The shift is codified in the National Association of Insurance Commissioners (NAIC) Model Bulletin 668, a principles‑based framework that regulators are now turning into concrete expectations. A 2026 multi‑state pilot of an AI Systems Evaluation Tool further shows that regulators are moving from theory to practice, integrating AI assessment into market‑conduct examinations and evidence‑based supervision. For compliance teams, the message is clear: periodic reviews are no longer enough; insurers must keep AI aligned with regulatory expectations around the clock.

Board oversight has become a cornerstone of the new regime. Regulators now expect insurers to show that their boards actively supervise AI governance, that AI risk is woven into enterprise risk management (ERM) frameworks, and that a central inventory of models and use cases exists. Audit‑ready documentation is required to prove maturity. The fragmentation of AI governance across business units is a recognized hurdle, and insurers are being asked to centralize responsibilities, align regulations with risk controls, and provide evidence that regulators can scrutinize.
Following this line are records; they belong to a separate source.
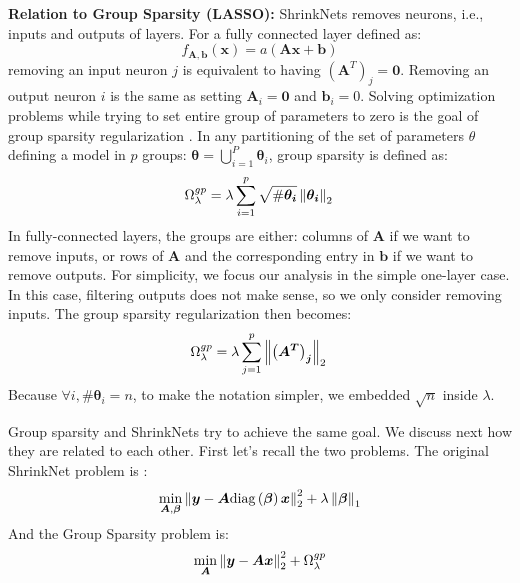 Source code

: \noindent\textbf{Relation to Group Sparsity (LASSO): } ShrinkNets removes neurons,
i.e., inputs and outputs of layers. For a fully connected layer defined as:
%
\begin{equation} \label{fully_connected}
  f_{\bm{A}, \bm{b}}(\bm{x})=a(\bm{Ax + b})
\end{equation}
%
removing an input neuron $j$ is equivalent to having $\left(\bm{A}^T\right)_j =
\bm{0}$. Removing an output neuron $i$ is the same as setting $\bm{A}_i = \bm{0}$
and $\bm{b}_i = 0$. Solving optimization problems while trying to set entire
group of parameters to zero is the goal of group sparsity regularization
\cite{xxx}. In  any partitioning of the set of parameters $\theta$ defining a model in $p$
groups: $\bm{\theta} = \bigcup_{i=1}^P \bm{\theta}_i$, group sparsity is defined as: 
%
\begin{equation}
  \Omega_\lambda^{gp} = \lambda \sum_{i=1}^p \sqrt{\#\bm{\theta_i}} \left\lVert\bm{\theta_i}\right\rVert_2 \\
\end{equation}
%
In fully-connected layers, the groups are either: columns of
$\bm{A}$ if we want to remove inputs, or rows of $\bm{A}$ and the corresponding
entry in $\bm{b}$ if we want to remove outputs. For simplicity, we focus
our analysis in the simple one-layer case. In this case, filtering outputs does
not make sense, so we only consider removing inputs. The
group sparsity regularization then becomes:
%
\begin{equation} \label{group_sparsity_regularization}
  \Omega_\lambda^{gp} = \lambda \sum_{j=1}^p \left\lVert\bm{\left(A^T\right)_j}\right\rVert_2 \\
\end{equation}
%
Because $\forall i, \#\bm{\theta}_i = n$, to make the notation simpler, we
embedded $\sqrt{n}$ inside $\lambda$.

Group sparsity and ShrinkNets try to achieve the same goal. We discuss next how
they are related to each other. First let's recall the two problems. The
original ShrinkNet problem is :
%
\begin{equation}
  \min_{\bm{A}, \bm{\beta}} \left\lVert\bm{y} - \bm{A}\text{diag}\left(\bm{\beta}\right)\bm{x}\right\rVert_2^2 + \lambda \left\lVert\bm{\beta}\right\rVert_1
\end{equation}
%
And the Group Sparsity problem is:
%
\begin{equation}
  \min_{\bm{A}} \left\lVert\bm{y} - \bm{A}\bm{x}\right\rVert_2^2 + \Omega_\lambda^{gp}
\end{equation}
%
Human‑in‑the‑loop (HITL) is no longer optional for decisions that touch consumers. Regulators mandate meaningful human oversight for claims denials, underwriting and pricing, and policy cancellations or non‑renewals. The risk is not automation itself but the inability to prove that oversight is effective and consistent. Insurers must embed HITL into compliance workflows, standardize escalation and review processes, and keep detailed documentation and evidence trails for regulators.
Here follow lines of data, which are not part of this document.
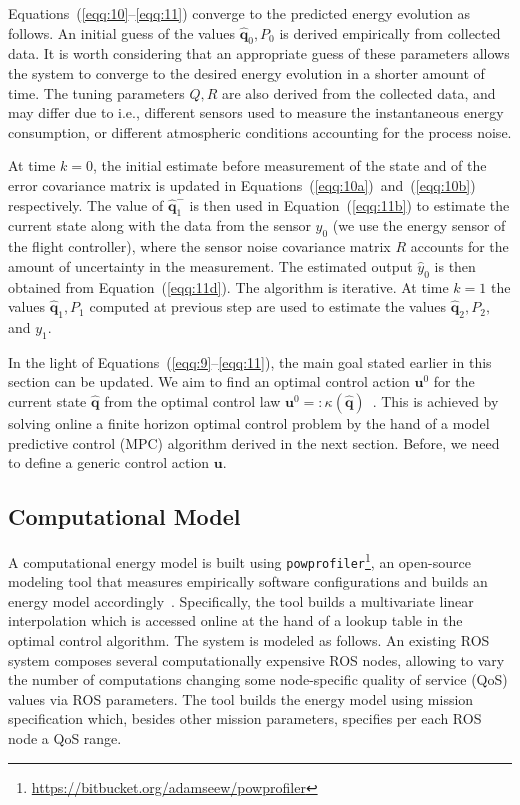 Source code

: \documentclass[letterpaper,10pt,conference]{ieeeconf}
\newcommand{\stt}[1]{{\small\tt #1}} %
\newcommand{\powprof}{\stt{powprofiler}}
\begin{document}
Equations~(\ref{eqq:10}--\ref{eqq:11}) converge to the predicted energy evolution as follows. An initial guess of the values $\hat{\mathbf{q}}_0,P_0$ is derived empirically from collected data. It is worth considering that an appropriate guess of these parameters allows the system to converge to the desired energy evolution in a shorter amount of time. The tuning parameters $Q,R$ are also derived from the collected data, and may differ due to i.e., different sensors used to measure the instantaneous energy consumption, or different atmospheric conditions accounting for the process noise.

At time $k=0$, the initial estimate before measurement of the state and of the error covariance matrix is updated in Equations~(\ref{eqq:10a})~and~(\ref{eqq:10b}) respectively. The value of $\hat{\mathbf{q}}_1^-$ is then used in Equation~(\ref{eqq:11b}) to estimate the current state along with the data from the sensor $y_0$ (we use the energy sensor of the flight controller), where the sensor noise covariance matrix $R$ accounts for the amount of uncertainty in the measurement. The estimated output $\hat{y}_0$ is then obtained from Equation~(\ref{eqq:11d}). The algorithm is iterative. At time $k=1$ the values $\hat{\mathbf{q}}_1,P_1$ computed at previous step are used to estimate the values $\hat{\mathbf{q}}_2,P_2,$ and $y_1$.

In the light of Equations~(\ref{eqq:9}--\ref{eqq:11}), the main goal stated earlier in this section can be updated. We aim to find an optimal control action $\mathbf{u}^0$ for the current state $\hat{\mathbf{q}}$ from the optimal control law $\mathbf{u}^0=:\kappa(\hat{\mathbf{q}})$~\cite{rawlings2017model}. This is achieved by solving online a finite horizon optimal control problem by the hand of a model predictive control (MPC) algorithm derived in the next section. Before, we need to define a generic control action $\mathbf{u}$.

\subsection{Computational Model}

A computational energy model is built using \powprof{}\footnote{\label{cross-ref:powprof-link}\url{https://bitbucket.org/adamseew/powprofiler}}, an open-source modeling tool that measures empirically software configurations and builds an energy model accordingly~\cite{seewald2019coarse}. Specifically, the tool builds a multivariate linear interpolation which is accessed online at the hand of a lookup table in the optimal control algorithm. The system is modeled as follows. An existing ROS system composes several computationally expensive ROS nodes, allowing to vary the number of computations changing some node-specific quality of service (QoS) values via ROS parameters. The tool builds the energy model using mission specification which, besides other mission parameters, specifies per each ROS node a QoS range.
\end{document}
Outcome‑based oversight is replacing process checks. Regulators are asking insurers to prove that AI systems are fair and non‑discriminatory. This includes bias testing, performance monitoring, and formal attestations of AI behavior. Failure to demonstrate fair outcomes may trigger market‑conduct examinations and enforcement actions. Insurers are expected to translate principles into testable controls, support ongoing monitoring, and provide visibility into AI performance risks across the enterprise.

Vendor reliance does not transfer accountability. Outsourcing AI does not absolve insurers of responsibility for third‑party AI‑driven decisions, model performance, fairness, or governance controls. Limited visibility into vendor models and processes is a compliance gap. Insurers must centralize third‑party AI oversight, align vendor obligations with internal controls, and track and document vendor risk assessments and monitoring.
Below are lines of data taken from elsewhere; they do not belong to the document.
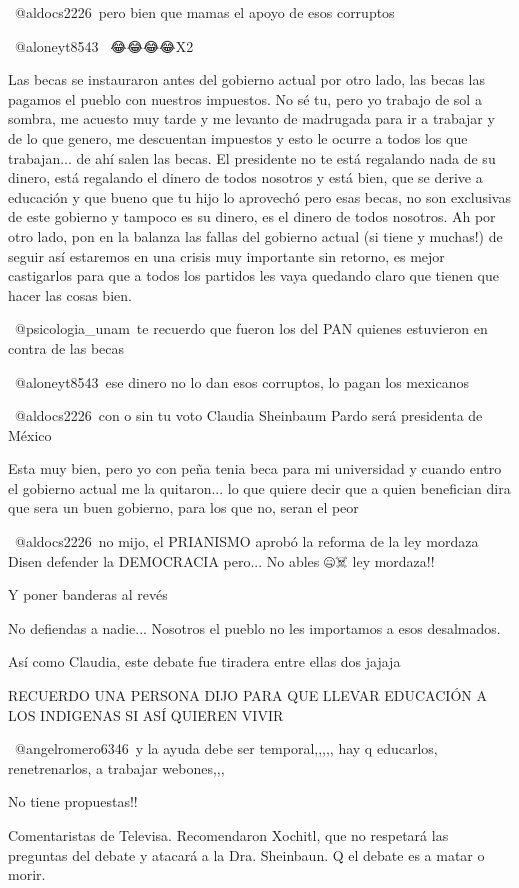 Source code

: ​ @aldocs2226 pero bien que mamas el apoyo de esos corruptos

​ @aloneyt8543  😂😂😂😂X2

Las becas se instauraron antes del gobierno actual por otro lado, las becas las pagamos el pueblo con nuestros impuestos. No sé tu, pero yo trabajo de sol a sombra, me acuesto muy tarde y me levanto de madrugada para ir a trabajar y de lo que genero, me descuentan impuestos y esto le ocurre a todos los que trabajan... de ahí salen las becas. El presidente no te está regalando nada de su dinero, está regalando el dinero de todos nosotros y está bien, que se derive a educación y que bueno que tu hijo lo aprovechó pero esas becas, no son exclusivas de este gobierno y tampoco es su dinero, es el dinero de todos nosotros. 
Ah por otro lado, pon en la balanza las fallas del gobierno actual (si tiene y muchas!) de seguir así estaremos en una crisis muy importante sin retorno, es mejor castigarlos para que a todos los partidos les vaya quedando claro que tienen que hacer las cosas bien.

 @psicologia_unam te recuerdo que fueron los del PAN quienes estuvieron en contra de las becas

​ @aloneyt8543 ese dinero no lo dan esos corruptos, lo pagan los mexicanos

​ @aldocs2226 con o sin tu voto Claudia Sheinbaum Pardo será presidenta de México

Esta muy bien, pero yo con peña tenia beca para mi universidad y cuando entro el gobierno actual me la quitaron... lo que quiere decir que a quien benefician dira que sera un buen gobierno, para los que no, seran el peor

​ @aldocs2226 no mijo, el PRIANISMO aprobó la reforma de la ley mordaza Disen defender la DEMOCRACIA pero... No ables 🤐☠️ ley mordaza!!

Y poner banderas al revés

No defiendas a nadie... Nosotros el pueblo no les importamos a esos desalmados.

Así como Claudia, este debate fue tiradera entre ellas dos jajaja

RECUERDO UNA PERSONA DIJO PARA QUE LLEVAR EDUCACIÓN A LOS INDIGENAS SI ASÍ  QUIEREN VIVIR

​ @angelromero6346 y la ayuda debe ser temporal,,,,, hay q educarlos, renetrenarlos, a trabajar webones,,,

No tiene propuestas!!

Comentaristas de Televisa. Recomendaron Xochitl, que no respetará las preguntas del debate y atacará a la Dra. Sheinbaun. Q el debate  es a matar o morir.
AI governance is inseparable from data privacy. State‑level privacy laws require data minimization, purpose limitation, consumer rights such as access, deletion, and correction, and transparency in automated decision‑making. Aligning AI data usage with fragmented privacy requirements is challenging. Insurers must interpret multi‑state privacy obligations in the context of AI, map requirements to data governance and AI workflows, and maintain audit‑ready evidence across jurisdictions.

Tools such as NILS AI Assist and Reg Manager for Insurance are designed to help insurers transition from reactive to proactive compliance. NILS AI Assist interprets evolving AI and privacy regulations, surfaces relevant changes, and provides contextualized guidance. Reg Manager embeds requirements into workflows, maps regulations to risks and controls, and maintains audit‑ready documentation. Together, they enable insurers to move from siloed governance to enterprise‑wide oversight and from static reviews to continuous alignment.

Looking ahead, insurers should expect increased scrutiny of AI‑driven decisions, a broader expansion of outcome‑based supervision, tighter alignment between AI and privacy regulation, and formalized governance expectations across states. The regulatory message is clear: AI is no longer an emerging issue but a current compliance obligation. Organisations that invest in governance, transparency, and operational readiness—supported by intelligent regulatory interpretation and workflow‑driven compliance platforms—will be best positioned to meet regulatory expectations and leverage AI responsibly.